Currently there is support for BLCR-based process checkpoints with the
following GASNet conduits under the proper conditions:
  udp-conduit
  ibv-conduit

Only self-initiated collective checkpoints and collective restarts are
fully supported at this time.

Installation:

  Common to all supported conduit is the need to disable PSHM (intranode
  shared memory), and enable BLCR support:
        --disable-pshm --enable-blcr
  You may also need
        --with-blcr-home=/path/to/install
  if BLCR is not installed in /usr/include and /usr/lib
  For ibv-conduit (InfiniBand) one must also ensure ssh is used for job
  spawning:
        --with-ibv-spawner=ssh
  Once configured as described above, there are no special build or
  installation steps required.

Use:

  One can initiate a checkpoint in GASNet code with the collective call
         int gasnet_all_checkpoint(const char *dir);
  where 'dir' is the name of a directory to contain the checkpoint context
  files, or NULL for the default location (described below).

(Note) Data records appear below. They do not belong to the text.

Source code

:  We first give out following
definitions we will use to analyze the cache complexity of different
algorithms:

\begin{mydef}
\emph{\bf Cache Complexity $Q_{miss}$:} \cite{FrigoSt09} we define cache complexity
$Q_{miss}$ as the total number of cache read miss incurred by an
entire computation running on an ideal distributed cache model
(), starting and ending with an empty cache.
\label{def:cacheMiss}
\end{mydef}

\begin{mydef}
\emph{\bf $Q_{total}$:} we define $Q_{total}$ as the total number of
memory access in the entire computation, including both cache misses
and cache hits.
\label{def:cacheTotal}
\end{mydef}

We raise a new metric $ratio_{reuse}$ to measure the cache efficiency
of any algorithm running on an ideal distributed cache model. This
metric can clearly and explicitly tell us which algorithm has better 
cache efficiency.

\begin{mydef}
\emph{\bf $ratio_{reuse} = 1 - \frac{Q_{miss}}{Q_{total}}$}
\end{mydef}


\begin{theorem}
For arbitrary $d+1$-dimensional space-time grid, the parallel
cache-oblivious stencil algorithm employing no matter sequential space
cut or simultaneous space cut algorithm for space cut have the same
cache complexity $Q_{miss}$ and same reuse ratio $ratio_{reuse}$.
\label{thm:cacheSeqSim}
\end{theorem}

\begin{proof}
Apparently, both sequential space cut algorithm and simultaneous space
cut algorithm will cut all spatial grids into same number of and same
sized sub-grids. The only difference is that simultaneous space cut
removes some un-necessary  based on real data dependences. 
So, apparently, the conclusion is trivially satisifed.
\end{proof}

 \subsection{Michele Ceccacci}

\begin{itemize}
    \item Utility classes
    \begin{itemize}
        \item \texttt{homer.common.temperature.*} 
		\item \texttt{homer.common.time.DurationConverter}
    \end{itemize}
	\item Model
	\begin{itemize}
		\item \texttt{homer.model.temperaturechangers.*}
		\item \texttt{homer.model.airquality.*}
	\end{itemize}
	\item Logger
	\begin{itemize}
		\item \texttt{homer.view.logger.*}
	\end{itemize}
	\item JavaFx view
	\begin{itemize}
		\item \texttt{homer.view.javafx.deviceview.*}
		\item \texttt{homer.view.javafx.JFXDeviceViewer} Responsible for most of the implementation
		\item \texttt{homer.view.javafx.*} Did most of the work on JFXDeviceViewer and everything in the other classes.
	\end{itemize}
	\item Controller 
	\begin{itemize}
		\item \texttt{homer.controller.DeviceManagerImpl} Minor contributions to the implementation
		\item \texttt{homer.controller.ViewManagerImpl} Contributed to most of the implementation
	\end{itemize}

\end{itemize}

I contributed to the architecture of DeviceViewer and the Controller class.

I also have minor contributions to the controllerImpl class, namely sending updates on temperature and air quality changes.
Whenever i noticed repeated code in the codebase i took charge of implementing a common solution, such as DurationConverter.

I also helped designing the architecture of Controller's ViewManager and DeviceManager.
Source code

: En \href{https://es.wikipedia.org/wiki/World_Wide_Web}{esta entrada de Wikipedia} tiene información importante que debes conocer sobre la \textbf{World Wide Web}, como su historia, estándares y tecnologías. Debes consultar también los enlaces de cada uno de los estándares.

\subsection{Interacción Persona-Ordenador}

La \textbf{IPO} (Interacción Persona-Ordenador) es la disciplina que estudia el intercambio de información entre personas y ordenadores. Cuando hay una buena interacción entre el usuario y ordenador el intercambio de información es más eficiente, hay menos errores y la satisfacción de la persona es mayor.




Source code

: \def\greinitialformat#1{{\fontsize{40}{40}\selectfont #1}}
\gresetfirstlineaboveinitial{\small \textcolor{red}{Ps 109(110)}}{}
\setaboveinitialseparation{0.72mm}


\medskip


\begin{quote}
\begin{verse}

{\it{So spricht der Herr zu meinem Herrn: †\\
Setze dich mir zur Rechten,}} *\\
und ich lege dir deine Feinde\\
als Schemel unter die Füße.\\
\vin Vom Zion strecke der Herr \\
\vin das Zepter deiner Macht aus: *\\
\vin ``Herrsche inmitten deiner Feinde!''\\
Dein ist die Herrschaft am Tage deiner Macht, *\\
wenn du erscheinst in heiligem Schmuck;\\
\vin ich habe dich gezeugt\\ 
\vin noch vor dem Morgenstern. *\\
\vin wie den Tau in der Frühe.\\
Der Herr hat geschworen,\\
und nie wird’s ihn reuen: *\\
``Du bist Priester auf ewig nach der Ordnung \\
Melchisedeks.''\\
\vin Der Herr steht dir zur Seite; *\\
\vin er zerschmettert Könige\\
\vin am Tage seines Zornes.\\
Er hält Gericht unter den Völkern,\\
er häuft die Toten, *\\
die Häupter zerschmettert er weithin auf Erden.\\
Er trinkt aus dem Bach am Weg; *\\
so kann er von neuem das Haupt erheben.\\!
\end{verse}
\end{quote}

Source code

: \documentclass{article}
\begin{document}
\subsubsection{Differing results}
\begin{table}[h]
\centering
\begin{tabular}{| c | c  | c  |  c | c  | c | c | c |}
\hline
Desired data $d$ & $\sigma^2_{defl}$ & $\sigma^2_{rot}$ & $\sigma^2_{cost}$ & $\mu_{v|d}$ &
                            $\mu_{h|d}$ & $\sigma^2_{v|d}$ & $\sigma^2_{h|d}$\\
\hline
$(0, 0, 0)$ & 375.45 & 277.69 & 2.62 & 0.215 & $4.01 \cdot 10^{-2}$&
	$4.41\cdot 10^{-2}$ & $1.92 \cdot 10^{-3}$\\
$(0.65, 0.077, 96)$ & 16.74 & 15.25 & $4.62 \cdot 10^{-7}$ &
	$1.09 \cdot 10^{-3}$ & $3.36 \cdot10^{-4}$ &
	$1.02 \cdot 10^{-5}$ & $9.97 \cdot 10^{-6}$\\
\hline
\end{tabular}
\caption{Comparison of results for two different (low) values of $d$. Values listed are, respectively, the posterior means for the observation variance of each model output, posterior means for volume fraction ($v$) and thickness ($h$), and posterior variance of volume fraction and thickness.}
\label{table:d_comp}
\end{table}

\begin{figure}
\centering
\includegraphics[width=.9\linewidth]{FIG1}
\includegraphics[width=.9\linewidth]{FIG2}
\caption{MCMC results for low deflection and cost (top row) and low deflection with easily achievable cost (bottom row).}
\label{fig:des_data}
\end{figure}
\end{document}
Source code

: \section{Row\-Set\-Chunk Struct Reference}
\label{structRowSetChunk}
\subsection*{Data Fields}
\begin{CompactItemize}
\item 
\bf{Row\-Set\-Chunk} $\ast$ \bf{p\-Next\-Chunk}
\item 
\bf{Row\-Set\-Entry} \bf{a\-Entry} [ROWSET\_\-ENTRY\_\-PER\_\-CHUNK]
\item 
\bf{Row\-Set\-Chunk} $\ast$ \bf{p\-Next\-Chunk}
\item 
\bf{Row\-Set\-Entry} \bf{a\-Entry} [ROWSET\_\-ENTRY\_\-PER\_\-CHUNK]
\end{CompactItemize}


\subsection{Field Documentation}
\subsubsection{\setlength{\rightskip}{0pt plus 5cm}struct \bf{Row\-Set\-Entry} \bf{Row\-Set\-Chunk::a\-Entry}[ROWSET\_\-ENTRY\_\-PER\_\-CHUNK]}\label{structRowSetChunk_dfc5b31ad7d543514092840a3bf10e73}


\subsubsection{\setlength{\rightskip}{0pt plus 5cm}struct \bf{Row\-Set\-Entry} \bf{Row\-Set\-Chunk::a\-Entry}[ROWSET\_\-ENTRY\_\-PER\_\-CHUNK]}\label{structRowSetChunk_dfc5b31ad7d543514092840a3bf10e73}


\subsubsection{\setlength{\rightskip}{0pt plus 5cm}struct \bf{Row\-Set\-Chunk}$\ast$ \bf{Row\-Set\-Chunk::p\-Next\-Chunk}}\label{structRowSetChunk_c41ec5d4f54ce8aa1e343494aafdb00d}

  If the application processes are multi-threaded then the checkpoint
  initiation call must be made by exactly one thread.

Running:

  Since only self-initiated checkpoints are supported, nothing extra
  is needed when running the application.  However, you may want to
  set one of the GASNET_CHECKPOINT_{DIR,BASEDIR} environment variables
  (see below) if you don't want the default location for checkpoint files.

Restart:

  The instructions differ only slightly by conduit:
    + udp-conduit:
      $ amudprun -restart [checkpoint-directory]
    + ibv-conduit
      $ gasnetrun_ibv -restart [checkpoint-directory]
  For both udp- and ibv-conduit, the GASNET_SSH_SERVERS environment
  variable, which determines the nodes on which to run, will be honored at
  restart and may be different than in the original run.  It is not
  necessary to pass the node count, since that is automatically the same
  as the orginal run.

Rollback:

  Currently only ibv-conduit supports self-initiated rollback.  To initiate
  a rollback of zero or more processes, all process must make the same
  collective call:
         int gasnet_all_rollback(const char *dir);
  where 'dir' gives the directory containing the checkpoint to which the
  caller will be rolled-back.  Any process passing NULL will continue to
  run forward after the call, but must still participate in the call to
  allow GASNet to establish communications with the rolled-back
  processes.  Each caller may specify a different directory (or NULL).
  However, GASNet does not verify that the arguments together define a
  valid recovery line.

Location of checkpoint files:

  In order of precedence (highest to lowest):
  1. If non-NULL, use DIR argument pased to gasnet_all_checkpoint(DIR)
  2. ${GASNET_CHECKPOINT_JOBDIR}/[SEQ]
  3. ${GASNET_CHECKPOINT_BASEDIR}/[GUID]/[SEQ]
  4. ${HOME}/gasnet-checkpoint/[GUID]/[SEQ]
     The GUID value is generated automatically for each run, and SEQ is a
     sequence number (0 for the first checkpoint, 1 for the next, etc.).

Limitations of ibv-conduit:

  For ibv-conduit, only ssh-based spawning has restart support.
  While jobs spawned using mpi or pmi will appear to take valid
  checkpoints, they cannot be restarted from those checkpoints.

Limitations of udp-conduit:

  None currently known.

Future work:

  + AMUDP to use libcr instead of the cr_restart utility.
  + Self-initiated, NON-collective checkpoints
    (to be called by coordination code provided by others).
  + A mechanism like "Job-pause" to provide a trivial coordination
    algorithm for use in the single-process migration scenario
  + A mechanism for internally-initiated restart of a dead process.
  + External initiation of collective checkpoints with a built-in
    coordination algorithm (most likely just sync-and-stop).